Earlier this year, Lord Hain announced an “alliance” with the Moti Group. Hain confirmed to the Mail & Guardian that this was a “commercial relationship”, but refused to disclose how much he was being paid.

According to Zunaid Moti, chairperson of the Moti Group, Hain was appointed to advise on their chrome mining business in Zimbabwe. Moti also acknowledged that the Moti Group has a poor reputation, and that Hain was expected to “change the media perception of us”.

The Moti Group’s business partners in Zimbabwe include new president, Emmerson Mnangagwa, as well as former army chief-turned-Deputy President Constantino Chiwenga, who led the coup that toppled Robert Mugabe last year. Moti boasts of his close relationship with the new president: “We started to understand Zimbabwe as a Mnangagwa investment, because he was there guiding us in the investment and policies,” he told the Mail & Guardian.

Both Mnangagwa and Chiwenga are the subject of targeted sanctions by the United States, imposed in the early 2000s, which claims that they were involved in efforts “to undermine Zimbabwe’s democratic processes or institutions” and “acts of violence and other human rights abuses against political opponents”.

Zunaid Moti himself is no stranger to scandal.

The most recent incident came last year, when Interpol issued an international arrest warrant for him and several associates. They were wanted for fraud in Lebanon, after a mining deal with a Russian businessperson went sour.

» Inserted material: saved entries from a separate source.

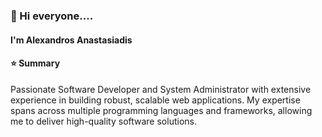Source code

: ### 👋 Hi everyone....

#### I'm Alexandros Anastasiadis

#### ⭐ Summary

Passionate Software Developer and System Administrator with extensive experience in building robust, scalable web applications. My expertise spans across multiple programming languages and frameworks, allowing me to deliver high-quality software solutions.


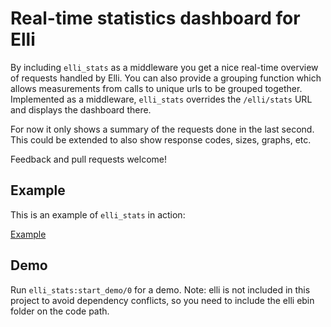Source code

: # Real-time statistics dashboard for Elli

By including `elli_stats` as a middleware you get a nice real-time
overview of requests handled by Elli. You can also provide a grouping
function which allows measurements from calls to unique urls to be
grouped together. Implemented as a middleware, `elli_stats` overrides
the `/elli/stats` URL and displays the dashboard there.

For now it only shows a summary of the requests done in the last
second. This could be extended to also show response codes, sizes,
graphs, etc.

Feedback and pull requests welcome!

## Example

This is an example of `elli_stats` in action:

[Example](https://github.com/knutin/elli_stats/blob/master/doc/elli_stats_example.png)


## Demo

Run `elli_stats:start_demo/0` for a demo. Note: elli is not included
in this project to avoid dependency conflicts, so you need to include
the elli ebin folder on the code path.
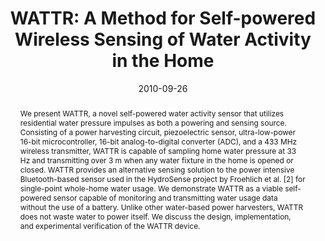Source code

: ---
abstract: |-
  We present WATTR, a novel self-powered water activity sensor that utilizes residential water pressure impulses as both a powering and sensing source. Consisting of a power harvesting circuit, piezoelectric sensor, ultra-low-power 16-bit microcontroller, 16-bit analog-to-digital converter (ADC), and a 433 MHz wireless transmitter, WATTR is capable of sampling home water pressure at 33 Hz and transmitting over 3 m when any water fixture in the home is opened or closed. WATTR provides an alternative sensing solution to the power intensive Bluetooth-based sensor used in the HydroSense project by Froehlich et al. [2] for single-point whole-home water usage. We demonstrate WATTR as a viable self-powered sensor capable of monitoring and transmitting water usage data without the use of a battery. Unlike other water-based power harvesters, WATTR does not waste water to power itself. We discuss the design, implementation, and experimental verification of the WATTR device.
authors:
- campbell
- larson
- cohn
- froehlich
- alcaide
- patel
bibtex: |-
  @inproceedings{Campbell:2010:WMS:1864349.1864378,
   author = {Campbell, Tim and Larson, Eric and Cohn, Gabe and Froehlich, Jon and Alcaide, Ramses and Patel, Shwetak N.},
   title = {WATTR: A Method for Self-powered Wireless Sensing of Water Activity in the Home},
   booktitle = {Proceedings of the 12th ACM International Conference on Ubiquitous Computing},
   series = {UbiComp '10},
   year = {2010},
   isbn = {978-1-60558-843-8},
   location = {Copenhagen, Denmark},
   pages = {169--172},
   numpages = {4},
   url = {http://doi.acm.org/10.1145/1864349.1864378},
   doi = {10.1145/1864349.1864378},
   acmid = {1864378},
   publisher = {ACM},
   address = {New York, NY, USA},
   keywords = {power harvesting, sensing, water conservation},
  }
caption: ''
citation: |-
  Tim Campbell, Eric Larson, Gabe Cohn, Jon Froehlich, Ramses Alcaide, and Shwetak N. Patel. 2010. WATTR: a method for self-powered wireless sensing of water activity in the home.  In Proceedings of the 12th ACM international conference on Ubiquitous computing (UbiComp '10). ACM, New York, NY, USA,  169-172. DOI=http://dx.doi.org/10.1145/1864349.1864378
conference: ACM International Joint Conference on Pervasive and Ubiquitous Computing
  (UbiComp), 2010
date: '2010-09-26'
image: ''
pdf: /pdfs/wattr.pdf
thumbnail: ''
title: 'WATTR: A Method for Self-powered Wireless Sensing of Water Activity in the
  Home'
video: ''
video_embed: ''
redirect_from: /projects/WATTR/
---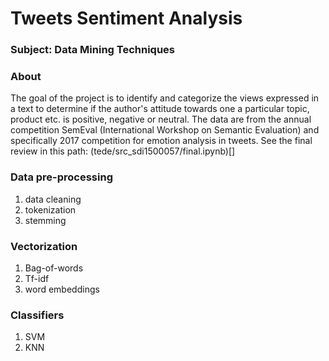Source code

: # Tweets Sentiment Analysis

### Subject: Data Mining Techniques

### About
The goal of the project is to identify and categorize the views expressed in a
text to determine if the author's attitude towards one
a particular topic, product etc. is positive, negative or neutral.
The data are from the annual competition
SemEval (International Workshop on Semantic Evaluation) and specifically
2017 competition for emotion analysis in tweets.
See the final review in this path: (tede/src_sdi1500057/final.ipynb)[]
### Data pre-processing
1) data cleaning
2) tokenization
3) stemming

### Vectorization
1) Bag-of-words
2) Tf-idf
3) word embeddings

### Classifiers
1) SVM
2) KNN
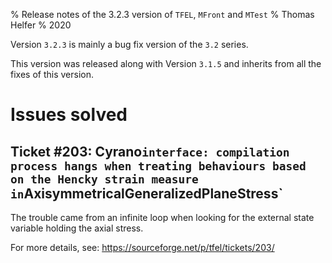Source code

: % Release notes of the 3.2.3 version of `TFEL`, `MFront` and `MTest`
% Thomas Helfer
% 2020

Version `3.2.3` is mainly a bug fix version of the `3.2` series.

This version was released along with Version `3.1.5` and inherits from
all the fixes of this version.

# Issues solved

## Ticket #203: Cyrano` interface: compilation process hangs when treating behaviours based on the Hencky strain measure in `AxisymmetricalGeneralizedPlaneStress`

The trouble came from an infinite loop when looking for the external
state variable holding the axial stress.

For more details, see: <https://sourceforge.net/p/tfel/tickets/203/>




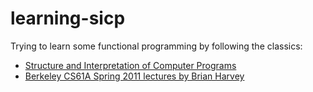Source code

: # learning-sicp

Trying to learn some functional programming by following the classics:

- [Structure and Interpretation of Computer Programs](https://mitpress.mit.edu/sites/default/files/sicp/full-text/book/book.html)
- [Berkeley CS61A Spring 2011 lectures by Brian Harvey](https://archive.org/details/ucberkeley-webcast-PL3E89002AA9B9879E?sort=titleSorter)

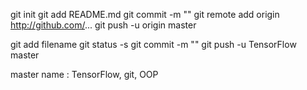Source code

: git init
git add README.md
git commit -m ""
git remote add origin http://github.com/...
git push -u origin master

git add filename
git status -s
git commit -m ""
git push -u TensorFlow master

master name : TensorFlow, git, OOP
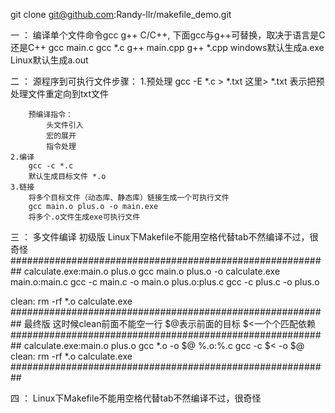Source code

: git clone git@github.com:Randy-llr/makefile_demo.git

一 ： 编译单个文件命令gcc g++ C/C++, 下面gcc与g++可替换，取决于语言是C还是C++
    gcc main.c gcc *.c
    g++ main.cpp g++ *.cpp
    windows默认生成a.exe Linux默认生成a.out

二 ： 源程序到可执行文件步骤：
    1.预处理
        gcc -E *.c > *.txt 
        这里> *.txt 表示把预处理文件重定向到txt文件
        
        预编译指令：
            头文件引入
            宏的展开
            指令处理
    2.编译
        gcc -c *.c
        默认生成目标文件 *.o
    3.链接
        将多个目标文件（动态库、静态库）链接生成一个可执行文件
        gcc main.o plus.o -o main.exe
        将多个.o文件生成exe可执行文件

三 ： 多文件编译
	初级版
	Linux下Makefile不能用空格代替tab不然编译不过，很奇怪
##########################################################
calculate.exe:main.o plus.o
	gcc main.o plus.o -o calculate.exe
main.o:main.c
	gcc -c main.c -o main.o
plus.o:plus.c
	gcc -c plus.c -o plus.o

clean:
	rm -rf *.o calculate.exe
##########################################################
	最终版
	这时候clean前面不能空一行
	$@表示前面的目标
	$<一个个匹配依赖
##########################################################
calculate.exe:main.o plus.o
	gcc *.o -o $@
%.o:%.c
	gcc -c $< -o $@
clean:
	rm -rf *.o calculate.exe
##########################################################

四 ： Linux下Makefile不能用空格代替tab不然编译不过，很奇怪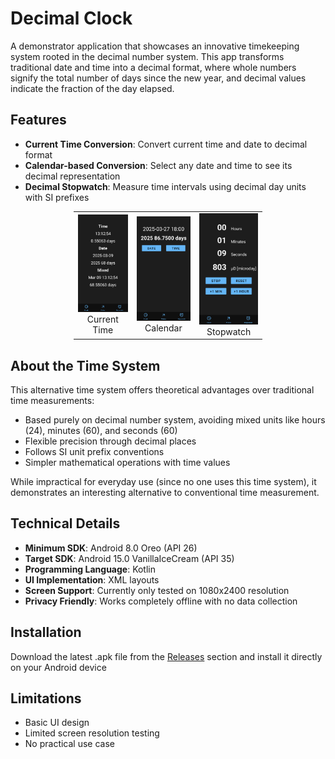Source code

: # Decimal Clock

A demonstrator application that showcases an innovative timekeeping system rooted in the decimal number system. This app transforms traditional date and time into a decimal format, where whole numbers signify the total number of days since the new year, and decimal values indicate the fraction of the day elapsed.


## Features

- **Current Time Conversion**: Convert current time and date to decimal format
- **Calendar-based Conversion**: Select any date and time to see its decimal representation
- **Decimal Stopwatch**: Measure time intervals using decimal day units with SI prefixes
  
<table style="width: 60%; margin: auto; border-collapse: collapse; border: none;">
  <tr>
    <td style="text-align: center; border: none;">
      <img src="./screenshots/Clock.png" width="150" />
      <br />
      <span>Current Time</span>
    </td>
    <td style="text-align: center; border: none;">
      <img src="./screenshots/Picker.png" width="150" />
      <br />
      <span>Calendar</span>
    </td>
    <td style="text-align: center; border: none;">
      <img src="./screenshots/Stopwatch.png" width="150" />
      <br />
      <span>Stopwatch</span>
    </td>
  </tr>
</table>


## About the Time System

This alternative time system offers theoretical advantages over traditional time measurements:

- Based purely on decimal number system, avoiding mixed units like hours (24), minutes (60), and seconds (60)
- Flexible precision through decimal places
- Follows SI unit prefix conventions
- Simpler mathematical operations with time values

While impractical for everyday use (since no one uses this time system), it demonstrates an interesting alternative to conventional time measurement.

## Technical Details

- **Minimum SDK**: Android 8.0 Oreo (API 26)
- **Target SDK**: Android 15.0 VanillaIceCream (API 35)
- **Programming Language**: Kotlin
- **UI Implementation**: XML layouts
- **Screen Support**: Currently only tested on 1080x2400 resolution
- **Privacy Friendly**: Works completely offline with no data collection


## Installation

Download the latest .apk file from the [Releases](../../releases) section and install it directly on your Android device

## Limitations

- Basic UI design
- Limited screen resolution testing
- No practical use case

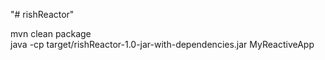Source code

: "# rishReactor"

mvn clean package\
java -cp target/rishReactor-1.0-jar-with-dependencies.jar MyReactiveApp

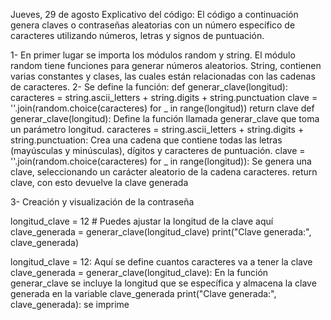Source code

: Jueves, 29 de agosto
Explicativo del código:
El código a continuación genera claves o contraseñas aleatorias con un número específico de caracteres utilizando números, letras y signos de puntuación.


1- En primer lugar se importa los módulos random y string. El módulo random tiene funciones para generar números aleatorios. String, contienen varias constantes y clases,
las cuales están relacionadas con las cadenas de caracteres.
2- Se define la función:
def generar_clave(longitud):
    caracteres = string.ascii_letters + string.digits + string.punctuation
    clave = ''.join(random.choice(caracteres) for _ in range(longitud))
    return clave
def generar_clave(longitud): Define la función llamada generar_clave que toma un parámetro longitud.
caracteres = string.ascii_letters + string.digits + string.punctuation: Crea una cadena que contiene todas las letras (mayúsculas y minúsculas), dígitos y caracteres de puntuación.
clave = ''.join(random.choice(caracteres) for _ in range(longitud)): Se genera una clave, seleccionando un carácter aleatorio de la cadena caracteres.
return clave, con esto devuelve la clave generada

3- Creación y visualización de la contraseña

longitud_clave = 12  # Puedes ajustar la longitud de la clave aquí
clave_generada = generar_clave(longitud_clave)
print("Clave generada:", clave_generada)

longitud_clave = 12: Aquí se define cuantos caracteres va a tener la clave
clave_generada = generar_clave(longitud_clave):  En la función generar_clave se incluye la longitud que se específica y almacena la clave generada en la variable clave_generada
print("Clave generada:", clave_generada): se imprime 


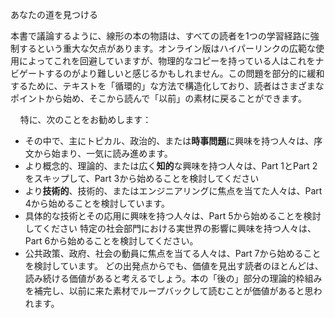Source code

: あなたの道を見つける


本書で議論するように、線形の本の物語は、すべての読者を1つの学習経路に強制するという重大な欠点があります。オンライン版はハイパーリンクの広範な使用によってこれを回避していますが、物理的なコピーを持っている人はこれをナビゲートするのがより難しいと感じるかもしれません。この問題を部分的に緩和するために、テキストを「循環的」な方法で構造化しており、読者はさまざまなポイントから始め、そこから読んで「以前」の素材に戻ることができます。

&nbsp;&nbsp;&nbsp;&nbsp;特に、次のことをお勧めします：
- その中で、主にトピカル、政治的、または**時事問題**に興味を持つ人々は、序文から始まり、一気に読み進めます。
- より概念的、理論的、または広く**知的**な興味を持つ人々は、Part 1とPart 2をスキップして、Part 3から始めることを検討してください
- より**技術的**、技術的、またはエンジニアリングに焦点を当てた人々は、Part 4から始めることを検討しています。
- 具体的な技術とその応用に興味を持つ人々は、Part 5から始めることを検討してください
特定の社会部門における実世界の影響に興味を持つ人々は、Part 6から始めることを検討してください。
- 公共政策、政府、社会の動員に焦点を当てる人々は、Part 7から始めることを検討しています。
どの出発点からでも、価値を見出す読者のほとんどは、読み続ける価値があると考えるでしょう。本の「後の」部分の理論的枠組みを補完し、以前に来た素材でループバックして読むことが価値があると思われます。
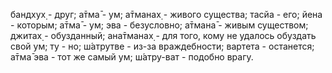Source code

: бандхух̣ - друг; а̄тма̄ - ум; а̄тманах̣ - живого существа; тасйа - его; йена - которым; а̄тма̄ - ум; эва - безусловно; а̄тмана̄ - живым существом; джитах̣ - обузданный; ана̄тманах̣ - для того, кому не удалось обуздать свой ум; ту - но; ш́атрутве - из-за враждебности; вартета - останется; а̄тма̄ эва - тот же самый ум; ш́атру-ват - подобно врагу.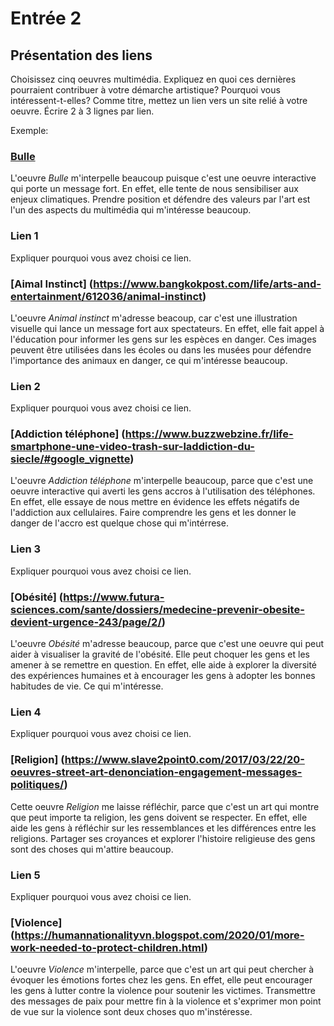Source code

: # Entrée 2
## Présentation des liens
Choisissez cinq oeuvres multimédia. Expliquez en quoi ces dernières pourraient contribuer à votre démarche artistique? Pourquoi vous intéressent-t-elles? Comme titre, mettez un lien vers un site relié à votre oeuvre. Écrire 2 à 3 lignes par lien.

Exemple: 
### [Bulle](https://www.onf.ca/interactif/bulle/) 
L'oeuvre *Bulle* m'interpelle beaucoup puisque c'est une oeuvre interactive qui porte un message fort. En effet, elle tente de nous sensibiliser aux enjeux climatiques. Prendre position et défendre des valeurs par l'art est l'un des aspects du multimédia qui m'intéresse beaucoup. 

### Lien 1 
Expliquer pourquoi vous avez choisi ce lien. 
### [Aimal Instinct] (https://www.bangkokpost.com/life/arts-and-entertainment/612036/animal-instinct) 
L'oeuvre *Animal instinct* m'adresse beacoup, car c'est une illustration visuelle qui lance un message fort aux spectateurs. En effet, elle fait appel à l'éducation pour informer les gens sur les espèces en danger. Ces images peuvent être utilisées dans les écoles ou dans les musées pour défendre l'importance des animaux en danger, ce qui m'intéresse beaucoup. 
### Lien 2
Expliquer pourquoi vous avez choisi ce lien.
### [Addiction téléphone] (https://www.buzzwebzine.fr/life-smartphone-une-video-trash-sur-laddiction-du-siecle/#google_vignette) 
L'oeuvre *Addiction téléphone* m'interpelle beaucoup, parce que c'est une oeuvre interactive qui averti les gens accros à l'utilisation des téléphones. En effet, elle essaye de nous mettre en évidence les effets négatifs de l'addiction aux cellulaires. Faire comprendre les gens et les donner le danger de l'accro est quelque chose qui m'intérrese.  
### Lien 3 
Expliquer pourquoi vous avez choisi ce lien.  
###  [Obésité] (https://www.futura-sciences.com/sante/dossiers/medecine-prevenir-obesite-devient-urgence-243/page/2/) 
L'oeuvre *Obésité* m'adresse beaucoup, parce que c'est une oeuvre qui peut aider à visualiser la gravité de l'obésité. Elle peut choquer les gens et les amener à se remettre en question. En effet, elle aide à explorer la diversité des expériences humaines et à encourager les gens à adopter les bonnes habitudes de vie. Ce qui m'intéresse.
### Lien 4 
Expliquer pourquoi vous avez choisi ce lien. 
### [Religion] (https://www.slave2point0.com/2017/03/22/20-oeuvres-street-art-denonciation-engagement-messages-politiques/) 
Cette oeuvre *Religion* me laisse réfléchir, parce que c'est un art qui montre que peut importe ta religion, les gens doivent se respecter. En effet, elle aide les gens à réfléchir sur les ressemblances et les différences entre les religions. Partager ses croyances et explorer l'histoire religieuse des gens sont des choses qui m'attire beaucoup. 
### Lien 5 
Expliquer pourquoi vous avez choisi ce lien. 
### [Violence] (https://humannationalityvn.blogspot.com/2020/01/more-work-needed-to-protect-children.html) 
L'oeuvre *Violence* m'interpelle, parce que c'est un art qui peut chercher à évoquer les émotions fortes chez les gens. En effet, elle peut encourager les gens à lutter contre la violence pour soutenir les victimes. Transmettre des messages de paix pour mettre fin à la violence et s'exprimer mon point de vue sur la violence sont deux choses quo m'instéresse.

Although these arrest warrants were confirmed in a South African court in August last year, Moti claims they have been withdrawn. Neither Interpol nor the South African Police Service responded to requests to confirm this.

Hain said: “My…new role with the Moti Group, a key business there, is partly to assist the process whereby Zimbabwe turns away from its Mugabe past and is liberated from poverty, state sponsored corruption and oppression.”